In our study, the occurrence rate of PVS was 67.9% in patients with anterior circulation infarct. Most previous studies on PVS have focused on anterior circulation stroke. Chen et al.3 performed a study which included 22 patients with acute brain infarct in the territory of the middle cerebral artery. PVS was detected in 15 patients. The occurrence rate (68.2%) is almost identical to ours. Our study found that only 22% of patients with posterior circulation infarc had PVS. A retrospective study analyzed 22 MRI of patients with basilar artery occlusion21. The authors acknowledged that hypoperfused areas in the anterior circulation can be easily identified by the presence of hypointense veins, while identification of hypoperfused areas in the posterior circulation is more challenging. Because first, the prominent vessels with a large diameter could also appear in regions that are not affected by ischemia, especially in the cerebellum; and second, cortical vessels surrounding the brainstem or the thalamus are often hard to identify due to the small caliber of blood vessels in these regions. In addition, occlusion of some arteries in the posterior circulation may lead to bilateral infarct, making it difficult to identify PVS through asymmetry.

Large vessel occlusion is another factor independently associated with the presence of PVS. Morita et al.22 reported that neither cortical vessel sign nor brush sign was found in patients with minor vessel disease. In our study, we found no PVS in patients with lacunar infarct caused by perforator artery occlusion, while the occurrence rate of PVS for anterior circulation stroke patients with large vessel occlusion was 100%. In Morita et al.22 study, all 24 (100%) patients with large vessel occlusion (internal carotid artery, M1 or M2 segment) manifested the cortical vessel sign. In Verma et al.19 study, of 33 patients with M1 segment occlusion, 32 (97.0%) showed prominent cortical veins. In Liang et al.4 study, of 37 anterior circulation infarct patients with large artery occlusion or stenosis, 35 (94.6%) had PVS on SWI. These results are close to ours.
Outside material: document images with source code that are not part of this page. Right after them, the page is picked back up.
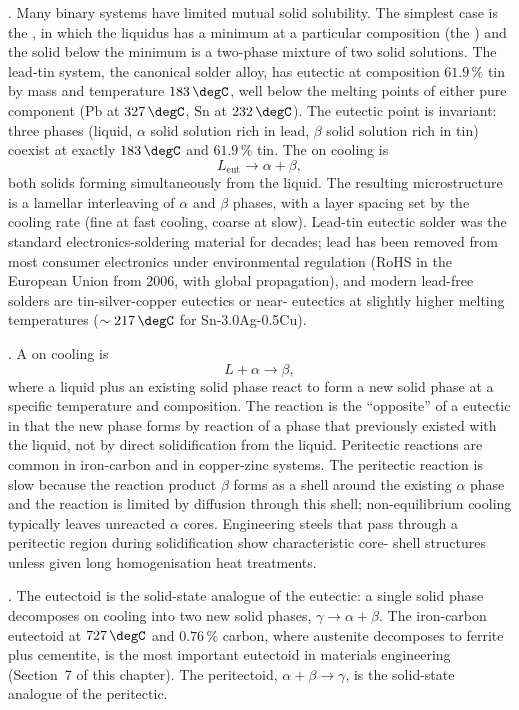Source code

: . Many binary systems have limited mutual
solid solubility. The simplest case is the ,
in which the liquidus has a minimum at a particular composition (the
) and the solid below the minimum is a
two-phase mixture of two solid solutions. The lead-tin system, the
canonical solder alloy, has eutectic at composition $61.9\,\%$ tin
by mass and temperature $183\,\degC$, well below the melting points
of either pure component ($\text{Pb}$ at $327\,\degC$, $\text{Sn}$ at
$232\,\degC$). The eutectic point is invariant: three phases (liquid,
$\alpha$ solid solution rich in lead, $\beta$ solid solution rich in
tin) coexist at exactly $183\,\degC$ and $61.9\,\%$ tin. The
 on cooling is
\[
L_{\text{eut}} \to \alpha + \beta,
\]
both solids forming simultaneously from the liquid. The resulting
microstructure is a lamellar interleaving of $\alpha$ and $\beta$
phases, with a layer spacing set by the cooling rate (fine at fast
cooling, coarse at slow). Lead-tin eutectic solder was the standard
electronics-soldering material for decades; lead has been removed
from most consumer electronics under environmental regulation
(RoHS in the European Union from 2006, with global propagation), and
modern lead-free solders are tin-silver-copper eutectics or near-
eutectics at slightly higher melting temperatures ($\sim 217\,\degC$
for Sn-3.0Ag-0.5Cu).

. A  on
cooling is
\[
L + \alpha \to \beta,
\]
where a liquid plus an existing solid phase react to form a new solid
phase at a specific temperature and composition. The reaction is the
``opposite'' of a eutectic in that the new phase forms by reaction of
a phase that previously existed with the liquid, not by direct
solidification from the liquid. Peritectic reactions are common in
iron-carbon and in copper-zinc systems. The peritectic reaction is
slow because the reaction product $\beta$ forms as a shell around
the existing $\alpha$ phase and the reaction is limited by diffusion
through this shell; non-equilibrium cooling typically leaves
unreacted $\alpha$ cores. Engineering steels that pass through a
peritectic region during solidification show characteristic core-
shell structures unless given long homogenisation heat treatments.

. The eutectoid is the
solid-state analogue of the eutectic: a single solid phase decomposes
on cooling into two new solid phases, $\gamma \to \alpha + \beta$. The
iron-carbon eutectoid at $727\,\degC$ and $0.76\,\%$ carbon, where
austenite decomposes to ferrite plus cementite, is the most
important eutectoid in materials engineering (Section~7 of this
chapter). The peritectoid, $\alpha + \beta \to \gamma$, is the
solid-state analogue of the peritectic.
One-third of the patients included in this study had cardioembolic stroke. Among all patients with cardioembolism, 78.9% showed PVS on SWI. We believe that the size of detached thrombus is related to the presence of PVS. When a large embolus causes an intracranial or extracranial occlusion of a large vessel, it can lead to a wide range of cerebral ischemia. When a medium-sized artery in the cerebral cortex, such as the M3 segment of the middle cerebral artery, is suddenly blocked, a moderate range of cortex ischemia can occur. PVS may appear on SWI under both circumstances. However, when a small embolus is detached and embolized in an arteriole, PVS is not shown.
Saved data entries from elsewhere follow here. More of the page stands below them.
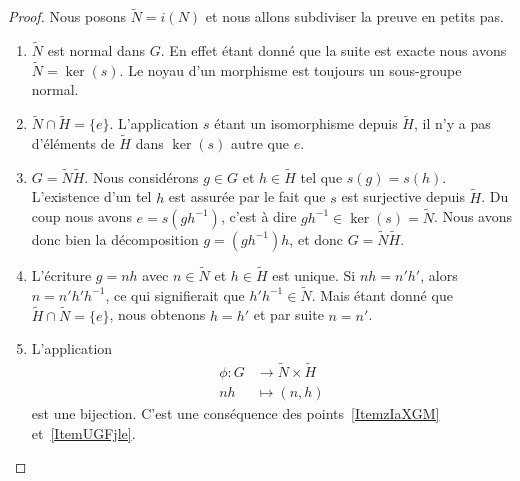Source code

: \begin{proof}
    Nous posons \( \tilde N=i(N)\) et nous allons subdiviser la preuve en petits pas.

    \begin{enumerate}
        \item  \( \tilde N\) est normal dans \( G\). En effet étant donné que la suite est exacte nous avons \( \tilde N=\ker(s)\). Le noyau d'un morphisme est toujours un sous-groupe normal.

        \item \( \tilde N\cap\tilde H=\{ e \}\). L'application \( s\) étant un isomorphisme depuis $\tilde H$, il n'y a pas d'éléments de \( \tilde H\) dans \( \ker(s)\) autre que $e$.

        \item\label{ItemzIaXGM} \( G=\tilde N\tilde H\). Nous considérons \( g\in G\) et \( h\in \tilde H\) tel que \( s(g)=s(h)\). L'existence d'un tel \( h\) est assurée par le fait que \( s\) est surjective depuis \( \tilde H\). Du coup nous avons \( e=s(gh^{-1})\), c'est à dire \( gh^{-1}\in \ker (s)=\tilde N\). Nous avons donc bien la décomposition \( g=(gh^{-1})h\), et donc \( G=\tilde N\tilde H\).

        \item\label{ItemUGFjle} L'écriture \( g=nh\) avec \( n\in \tilde N\) et \( h\in \tilde H\) est unique. Si \( nh=n'h'\), alors \( n=n'h'h^{-1}\), ce qui signifierait que \( h'h^{-1}\in\tilde N\). Mais étant donné que \( \tilde H\cap\tilde N=\{ e \}\), nous obtenons \( h=h'\) et par suite \( n=n'\).

        \item   \label{ItemUZlrKo}
            L'application
            \begin{equation}
                \begin{aligned}
                    \phi\colon G&\to \tilde N\times \tilde H \\
                    nh&\mapsto (n,h)
                \end{aligned}
            \end{equation}
            est une bijection. C'est une conséquence des points~\ref{ItemzIaXGM} et~\ref{ItemUGFjle}.


\end{enumerate}
\end{proof}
Our study has several limitations. First, it is difficult to detect all unmeasured confounding factors that could explain the appearance of PVS, which it is an inherent issue of observational studies. Two previous studies have shown that collateral circulation is associated with PVS. One study pointed out that good leptomeningeal collateralization correlates with less prominent cortical veins19. Another study found the opposite, suggesting that better collateral flow is associated with more extensive hypointense vessels20. The relationship between collateral circulation and PVS needs to be further confirmed. Second, PVS was obtained by observation and comparison rather than by objective measurement. Since it is a subjective parameter, there may be bias in the interpretation of images. Quantitative susceptibility mapping is a development of SWI that can visualize veins and quantify blood oxygen saturation by measuring susceptibility values23,24,25. This technique may accurately identify hypointense vessels and provide more quantitative information about cerebral ischemia.

In conclusion, anterior circulation infarct, large vessel occlusion, and cardioembolism are independently associated with the presence of PVS. On SWI, PVS is almost always visible in patients with anterior circulation stroke due to large vessel occlusion.